The race track is another story.
Back on June 1 he found out what it’s like to have an engine sputter and eventually die as the last ounces of fuel are consumed.
Coffey had opened the season at Kern County Raceway Park with five consecutive wins and was only a few laps from No. 6 when the telltale signs, a cough and sputter, began.
“When it started sputtering, the last thing I thought about was it being out of fuel,” Coffey said. “I screwed up on the fuel calculation and ran out under caution with three laps to go.
“It’s kind of embarrassing. Everybody gave me crap for a few days and I deserved it.”
Coffey, who will be looking to get back to victory lane on Saturday night at the half-mile paved oval, remains a bit perplexed about why he came up short on fuel, but vows not to let it happen again.
“Trust me, it was one of those hard lessons,” he said.
Before the fuel shortage Coffey had been the one delivering the hard lessons to his opponents.
He won four of the last five races last season before winning five straight this season.
“I found something in the middle of last year to keep my car consistent and repeatable,” he said. “I can keep my car consistent throughout the race.”
And a rule change this year changing the size of the rear-end gear, which makes it harder to power off the corner, suits his driving style.
“It’s a momentum track and you have to get the car to rotate through the corners," Coffey said. "A lot of guys drive in deep (hit the brakes hard) and gain speed off the corner. I’m good at maintaining speed through the corners.”
One of Coffey’s biggest rivals is his brother, Ed, who is second in points.
The two started racing as youngsters.
“I was 14 and he was 12 when we shared an Odyssey we raced,” Jim Coffey, 47, said.
Jim Coffey got into Mini Sprint racing (he won the track championship in Visalia in 1997) and did that until he started a family in 2005.
“It got expensive, plus I destroyed the car in the last race of the year,” he said. “With a newborn and the expense of racing I had to stop for a while.”
His interest was renewed when he went to KCRP in 2013 and saw a Modified race.
“My wife (Carolyn) and I always thought we’d go racing again and we planned on getting a 360 Sprint Car,” he said. “But I watched that race at Kern and figured we could do that, race in town and it would be cheaper than a sprint car.
“About a month after that I drove up to San Jose and bought a used Modified. It’s the one my brother races now. I bought a new one in 2016 and it’s the one I have now.”
Ed Coffey has finished runner-up three times this season.
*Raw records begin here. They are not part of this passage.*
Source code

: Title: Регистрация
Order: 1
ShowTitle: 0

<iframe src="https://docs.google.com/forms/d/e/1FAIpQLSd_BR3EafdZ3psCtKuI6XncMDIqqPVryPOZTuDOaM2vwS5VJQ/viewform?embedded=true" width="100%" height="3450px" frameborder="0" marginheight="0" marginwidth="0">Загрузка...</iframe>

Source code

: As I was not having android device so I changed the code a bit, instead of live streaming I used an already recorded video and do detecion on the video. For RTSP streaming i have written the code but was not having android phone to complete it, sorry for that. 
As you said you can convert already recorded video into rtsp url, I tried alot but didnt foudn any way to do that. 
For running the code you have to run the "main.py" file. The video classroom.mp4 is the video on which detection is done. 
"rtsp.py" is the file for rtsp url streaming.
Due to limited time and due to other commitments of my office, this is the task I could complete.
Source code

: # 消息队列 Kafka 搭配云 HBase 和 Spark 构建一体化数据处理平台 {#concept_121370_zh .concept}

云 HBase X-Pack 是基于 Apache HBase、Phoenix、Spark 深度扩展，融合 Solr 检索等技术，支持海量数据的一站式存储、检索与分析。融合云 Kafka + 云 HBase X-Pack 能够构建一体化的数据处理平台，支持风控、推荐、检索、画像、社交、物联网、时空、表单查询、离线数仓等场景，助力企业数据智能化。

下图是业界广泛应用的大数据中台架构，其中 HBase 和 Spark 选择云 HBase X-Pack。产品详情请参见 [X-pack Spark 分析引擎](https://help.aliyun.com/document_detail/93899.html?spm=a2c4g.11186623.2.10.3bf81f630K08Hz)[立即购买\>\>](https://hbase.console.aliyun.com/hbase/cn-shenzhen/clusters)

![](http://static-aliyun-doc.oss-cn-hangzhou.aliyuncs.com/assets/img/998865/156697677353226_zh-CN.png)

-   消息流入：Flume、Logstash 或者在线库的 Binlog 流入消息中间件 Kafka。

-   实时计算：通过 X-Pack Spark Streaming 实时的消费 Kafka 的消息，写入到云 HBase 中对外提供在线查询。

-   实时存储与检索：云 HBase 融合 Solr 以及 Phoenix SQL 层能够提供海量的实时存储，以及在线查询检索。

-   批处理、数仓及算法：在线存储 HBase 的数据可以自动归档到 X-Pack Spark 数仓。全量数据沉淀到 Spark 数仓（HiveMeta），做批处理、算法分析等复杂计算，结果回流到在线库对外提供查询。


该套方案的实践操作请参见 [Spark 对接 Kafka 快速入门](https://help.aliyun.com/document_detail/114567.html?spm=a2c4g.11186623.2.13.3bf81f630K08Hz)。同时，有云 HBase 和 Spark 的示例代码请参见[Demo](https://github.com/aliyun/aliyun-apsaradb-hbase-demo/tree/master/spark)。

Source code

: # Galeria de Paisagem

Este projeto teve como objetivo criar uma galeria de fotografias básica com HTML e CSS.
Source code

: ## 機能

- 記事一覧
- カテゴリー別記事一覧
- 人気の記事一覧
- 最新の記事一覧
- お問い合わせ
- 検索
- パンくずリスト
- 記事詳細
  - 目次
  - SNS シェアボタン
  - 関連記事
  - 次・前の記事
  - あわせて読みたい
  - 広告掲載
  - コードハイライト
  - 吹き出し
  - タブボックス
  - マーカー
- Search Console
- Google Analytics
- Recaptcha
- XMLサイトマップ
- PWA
“The only (driver) I really help is my brother,” Jim Coffey said. “I don’t want anyone to beat me, but if anyone does I’d like it to be him. We’re working on getting his car better.”
While he’s enjoyed his strong run of late, Coffey knows seeing the same person win all the time can get old for fans and opponents.
But he’s not about to let off the gas.
“I’m not going to stop working hard, my goal is to win every time I go to the track,” he said.